# Ventrillo "MSG: Contacting Server" stuck?



## Kayla0707

*Ventrilo "MSG: Contacting Server" stuck?*

Hello,
Before I mention my problem here I have to say that i have a limited knowledge of how some of these things work.. so if someone can answer me.. putting it in the simplest terms possible it would be much appreciated :smile:

For the past week I haven't been able to connect to two of the vent servers I use most frequently.
All of my other servers remain uneffected. These two servers both share the same hostname however, so I wasn't sure if maybe that was why those two in particular weren't working..
I know for a fact that all the entered info is correct and that other people are able to connect presently.
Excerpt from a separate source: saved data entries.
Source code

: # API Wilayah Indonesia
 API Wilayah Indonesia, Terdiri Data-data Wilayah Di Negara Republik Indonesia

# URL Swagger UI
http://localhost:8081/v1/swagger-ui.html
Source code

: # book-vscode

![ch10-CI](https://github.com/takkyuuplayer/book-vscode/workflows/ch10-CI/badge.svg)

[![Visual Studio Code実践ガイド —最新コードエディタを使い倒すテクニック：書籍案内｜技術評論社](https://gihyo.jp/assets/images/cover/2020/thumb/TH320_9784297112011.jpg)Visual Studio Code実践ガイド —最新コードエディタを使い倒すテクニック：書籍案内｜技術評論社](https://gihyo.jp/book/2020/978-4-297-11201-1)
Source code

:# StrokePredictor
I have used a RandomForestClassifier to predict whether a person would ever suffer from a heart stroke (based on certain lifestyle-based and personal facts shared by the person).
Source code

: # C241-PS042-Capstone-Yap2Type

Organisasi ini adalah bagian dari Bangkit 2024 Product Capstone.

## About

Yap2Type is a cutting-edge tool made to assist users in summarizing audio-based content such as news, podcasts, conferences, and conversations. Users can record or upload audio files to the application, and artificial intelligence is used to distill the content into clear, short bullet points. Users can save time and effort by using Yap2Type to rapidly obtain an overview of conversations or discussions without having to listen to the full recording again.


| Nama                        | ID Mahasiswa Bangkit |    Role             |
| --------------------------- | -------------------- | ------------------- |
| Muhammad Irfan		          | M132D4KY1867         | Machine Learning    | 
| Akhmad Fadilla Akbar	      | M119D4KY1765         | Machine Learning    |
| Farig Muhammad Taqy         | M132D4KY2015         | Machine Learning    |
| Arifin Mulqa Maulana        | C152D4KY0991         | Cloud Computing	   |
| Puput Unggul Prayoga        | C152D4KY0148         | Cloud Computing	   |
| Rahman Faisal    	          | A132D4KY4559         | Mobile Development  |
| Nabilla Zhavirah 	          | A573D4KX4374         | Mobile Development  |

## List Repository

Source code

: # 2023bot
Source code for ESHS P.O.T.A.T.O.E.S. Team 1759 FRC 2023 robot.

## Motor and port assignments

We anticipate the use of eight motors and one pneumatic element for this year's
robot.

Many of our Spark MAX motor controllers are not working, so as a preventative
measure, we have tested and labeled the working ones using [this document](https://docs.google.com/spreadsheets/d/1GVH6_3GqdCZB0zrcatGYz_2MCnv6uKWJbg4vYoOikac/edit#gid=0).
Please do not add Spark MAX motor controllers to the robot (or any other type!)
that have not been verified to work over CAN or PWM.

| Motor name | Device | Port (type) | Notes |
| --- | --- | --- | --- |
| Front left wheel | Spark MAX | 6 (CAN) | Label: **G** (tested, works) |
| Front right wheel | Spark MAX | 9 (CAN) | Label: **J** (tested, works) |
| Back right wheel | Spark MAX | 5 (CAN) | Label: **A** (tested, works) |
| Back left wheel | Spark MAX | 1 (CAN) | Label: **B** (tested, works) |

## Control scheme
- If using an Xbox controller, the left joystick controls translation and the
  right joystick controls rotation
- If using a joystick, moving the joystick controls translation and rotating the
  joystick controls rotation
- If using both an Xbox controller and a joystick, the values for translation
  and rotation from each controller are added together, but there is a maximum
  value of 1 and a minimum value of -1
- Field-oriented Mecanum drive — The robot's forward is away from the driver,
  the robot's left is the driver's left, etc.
I've checked all of my firewall settings on my computer as well and they are turned off.
Im not sure if my computer is now blocking those IP addresses that i'm trying to connect to and if so I'm not sure why or how to go about enabling the connection again... :4-dontkno

Both of the host names are Chicago7.nationvoice.com and the port numbers are 3824 and 3784.

This has been really frustrating for the past week or so, so if anyone has an idea as to how to fix this it would be much appreciated. 
~Kayla


EDIT: I am also already aware that the Contacting Server message is displayed when your version of ventrilo is not updated when the server is updated to the most recent version. My version was already updated months ago before this started happening.


----------



## thedarkwolf25

Well someone wants your business but that doesn't do squat about your issue. 

Are there any other servers that are hosted by nationvoice that are having trouble?


----------



## McNinja

I would download the latest version of ventrillo its probably better than updating it


----------